EXERCISE INSTRUCTIONS —
All records should be written out again exactly.

Saved data entries —
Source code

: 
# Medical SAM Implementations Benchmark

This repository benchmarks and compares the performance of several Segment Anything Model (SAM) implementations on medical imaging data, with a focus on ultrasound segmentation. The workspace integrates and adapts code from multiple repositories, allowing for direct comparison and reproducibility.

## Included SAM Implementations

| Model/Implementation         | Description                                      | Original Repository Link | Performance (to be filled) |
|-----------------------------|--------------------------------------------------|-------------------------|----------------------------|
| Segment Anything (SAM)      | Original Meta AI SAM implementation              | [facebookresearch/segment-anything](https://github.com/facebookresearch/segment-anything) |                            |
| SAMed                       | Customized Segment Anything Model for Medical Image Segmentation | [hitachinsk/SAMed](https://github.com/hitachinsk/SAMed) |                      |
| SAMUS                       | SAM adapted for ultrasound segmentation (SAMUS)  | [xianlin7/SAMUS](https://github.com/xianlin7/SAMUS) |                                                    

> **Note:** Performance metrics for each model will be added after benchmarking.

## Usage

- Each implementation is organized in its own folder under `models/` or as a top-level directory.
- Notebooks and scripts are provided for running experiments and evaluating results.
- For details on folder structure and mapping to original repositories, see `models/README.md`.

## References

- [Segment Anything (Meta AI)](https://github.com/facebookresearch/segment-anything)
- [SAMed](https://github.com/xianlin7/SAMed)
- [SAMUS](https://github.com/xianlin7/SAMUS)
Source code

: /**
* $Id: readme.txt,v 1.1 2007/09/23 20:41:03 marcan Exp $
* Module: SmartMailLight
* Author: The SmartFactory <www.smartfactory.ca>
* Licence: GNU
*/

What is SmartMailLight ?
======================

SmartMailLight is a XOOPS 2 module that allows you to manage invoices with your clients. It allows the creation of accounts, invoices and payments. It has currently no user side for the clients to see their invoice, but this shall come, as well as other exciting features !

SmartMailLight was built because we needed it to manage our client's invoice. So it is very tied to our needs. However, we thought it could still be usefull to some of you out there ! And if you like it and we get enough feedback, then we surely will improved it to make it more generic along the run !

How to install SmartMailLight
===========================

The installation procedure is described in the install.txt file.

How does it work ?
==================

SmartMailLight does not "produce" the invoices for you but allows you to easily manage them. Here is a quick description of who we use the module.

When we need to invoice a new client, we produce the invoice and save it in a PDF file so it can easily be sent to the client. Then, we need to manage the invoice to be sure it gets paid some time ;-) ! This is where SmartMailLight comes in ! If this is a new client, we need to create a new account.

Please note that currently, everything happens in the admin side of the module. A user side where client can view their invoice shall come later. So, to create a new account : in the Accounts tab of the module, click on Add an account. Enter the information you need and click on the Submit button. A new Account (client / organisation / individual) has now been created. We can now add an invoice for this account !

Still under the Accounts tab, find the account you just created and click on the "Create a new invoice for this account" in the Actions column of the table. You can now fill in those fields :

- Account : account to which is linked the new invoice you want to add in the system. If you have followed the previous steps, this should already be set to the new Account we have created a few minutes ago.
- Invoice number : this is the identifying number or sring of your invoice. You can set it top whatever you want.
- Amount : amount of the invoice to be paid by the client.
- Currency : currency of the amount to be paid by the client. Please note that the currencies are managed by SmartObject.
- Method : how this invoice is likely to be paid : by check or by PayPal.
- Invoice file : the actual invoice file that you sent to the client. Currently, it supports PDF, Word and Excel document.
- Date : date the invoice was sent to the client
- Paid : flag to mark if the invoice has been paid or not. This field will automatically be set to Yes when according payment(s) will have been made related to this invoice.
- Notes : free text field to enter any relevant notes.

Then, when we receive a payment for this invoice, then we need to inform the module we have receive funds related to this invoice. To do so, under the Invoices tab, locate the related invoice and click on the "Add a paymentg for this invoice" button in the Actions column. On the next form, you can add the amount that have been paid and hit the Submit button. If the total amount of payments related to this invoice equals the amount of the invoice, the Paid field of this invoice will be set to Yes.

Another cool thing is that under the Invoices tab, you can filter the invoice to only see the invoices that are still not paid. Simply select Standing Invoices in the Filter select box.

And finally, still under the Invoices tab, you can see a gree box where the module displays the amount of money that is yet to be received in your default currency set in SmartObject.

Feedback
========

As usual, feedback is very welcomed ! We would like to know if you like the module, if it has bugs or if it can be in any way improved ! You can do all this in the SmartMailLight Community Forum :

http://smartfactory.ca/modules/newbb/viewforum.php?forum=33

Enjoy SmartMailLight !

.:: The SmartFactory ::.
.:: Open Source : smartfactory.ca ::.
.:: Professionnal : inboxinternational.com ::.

YOUR RESPONSE —
Source code

: 
# Medical SAM Implementations Benchmark

This repository benchmarks and compares the performance of several Segment Anything Model (SAM) implementations on medical imaging data, with a focus on ultrasound segmentation. The workspace integrates and adapts code from multiple repositories, allowing for direct comparison and reproducibility.

## Included SAM Implementations

| Model/Implementation         | Description                                      | Original Repository Link | Performance (to be filled) |
|-----------------------------|--------------------------------------------------|-------------------------|----------------------------|
| Segment Anything (SAM)      | Original Meta AI SAM implementation              | [facebookresearch/segment-anything](https://github.com/facebookresearch/segment-anything) |                            |
| SAMed                       | Customized Segment Anything Model for Medical Image Segmentation | [hitachinsk/SAMed](https://github.com/hitachinsk/SAMed) |                      |
| SAMUS                       | SAM adapted for ultrasound segmentation (SAMUS)  | [xianlin7/SAMUS](https://github.com/xianlin7/SAMUS) |                                                    

> **Note:** Performance metrics for each model will be added after benchmarking.

## Usage

- Each implementation is organized in its own folder under `models/` or as a top-level directory.
- Notebooks and scripts are provided for running experiments and evaluating results.
- For details on folder structure and mapping to original repositories, see `models/README.md`.

## References

- [Segment Anything (Meta AI)](https://github.com/facebookresearch/segment-anything)
- [SAMed](https://github.com/xianlin7/SAMed)
- [SAMUS](https://github.com/xianlin7/SAMUS)
Source code

: /**
* $Id: readme.txt,v 1.1 2007/09/23 20:41:03 marcan Exp $
* Module: SmartMailLight
* Author: The SmartFactory <www.smartfactory.ca>
* Licence: GNU
*/

What is SmartMailLight ?
======================

SmartMailLight is a XOOPS 2 module that allows you to manage invoices with your clients. It allows the creation of accounts, invoices and payments. It has currently no user side for the clients to see their invoice, but this shall come, as well as other exciting features !

SmartMailLight was built because we needed it to manage our client's invoice. So it is very tied to our needs. However, we thought it could still be usefull to some of you out there ! And if you like it and we get enough feedback, then we surely will improved it to make it more generic along the run !

How to install SmartMailLight
===========================

The installation procedure is described in the install.txt file.

How does it work ?
==================

SmartMailLight does not "produce" the invoices for you but allows you to easily manage them. Here is a quick description of who we use the module.

When we need to invoice a new client, we produce the invoice and save it in a PDF file so it can easily be sent to the client. Then, we need to manage the invoice to be sure it gets paid some time ;-) ! This is where SmartMailLight comes in ! If this is a new client, we need to create a new account.

Please note that currently, everything happens in the admin side of the module. A user side where client can view their invoice shall come later. So, to create a new account : in the Accounts tab of the module, click on Add an account. Enter the information you need and click on the Submit button. A new Account (client / organisation / individual) has now been created. We can now add an invoice for this account !

Still under the Accounts tab, find the account you just created and click on the "Create a new invoice for this account" in the Actions column of the table. You can now fill in those fields :

- Account : account to which is linked the new invoice you want to add in the system. If you have followed the previous steps, this should already be set to the new Account we have created a few minutes ago.
- Invoice number : this is the identifying number or sring of your invoice. You can set it top whatever you want.
- Amount : amount of the invoice to be paid by the client.
- Currency : currency of the amount to be paid by the client. Please note that the currencies are managed by SmartObject.
- Method : how this invoice is likely to be paid : by check or by PayPal.
- Invoice file : the actual invoice file that you sent to the client. Currently, it supports PDF, Word and Excel document.
- Date : date the invoice was sent to the client
- Paid : flag to mark if the invoice has been paid or not. This field will automatically be set to Yes when according payment(s) will have been made related to this invoice.
- Notes : free text field to enter any relevant notes.

Then, when we receive a payment for this invoice, then we need to inform the module we have receive funds related to this invoice. To do so, under the Invoices tab, locate the related invoice and click on the "Add a paymentg for this invoice" button in the Actions column. On the next form, you can add the amount that have been paid and hit the Submit button. If the total amount of payments related to this invoice equals the amount of the invoice, the Paid field of this invoice will be set to Yes.

Another cool thing is that under the Invoices tab, you can filter the invoice to only see the invoices that are still not paid. Simply select Standing Invoices in the Filter select box.

And finally, still under the Invoices tab, you can see a gree box where the module displays the amount of money that is yet to be received in your default currency set in SmartObject.

Feedback
========

As usual, feedback is very welcomed ! We would like to know if you like the module, if it has bugs or if it can be in any way improved ! You can do all this in the SmartMailLight Community Forum :

http://smartfactory.ca/modules/newbb/viewforum.php?forum=33

Enjoy SmartMailLight !

.:: The SmartFactory ::.
.:: Open Source : smartfactory.ca ::.
.:: Professionnal : inboxinternational.com ::.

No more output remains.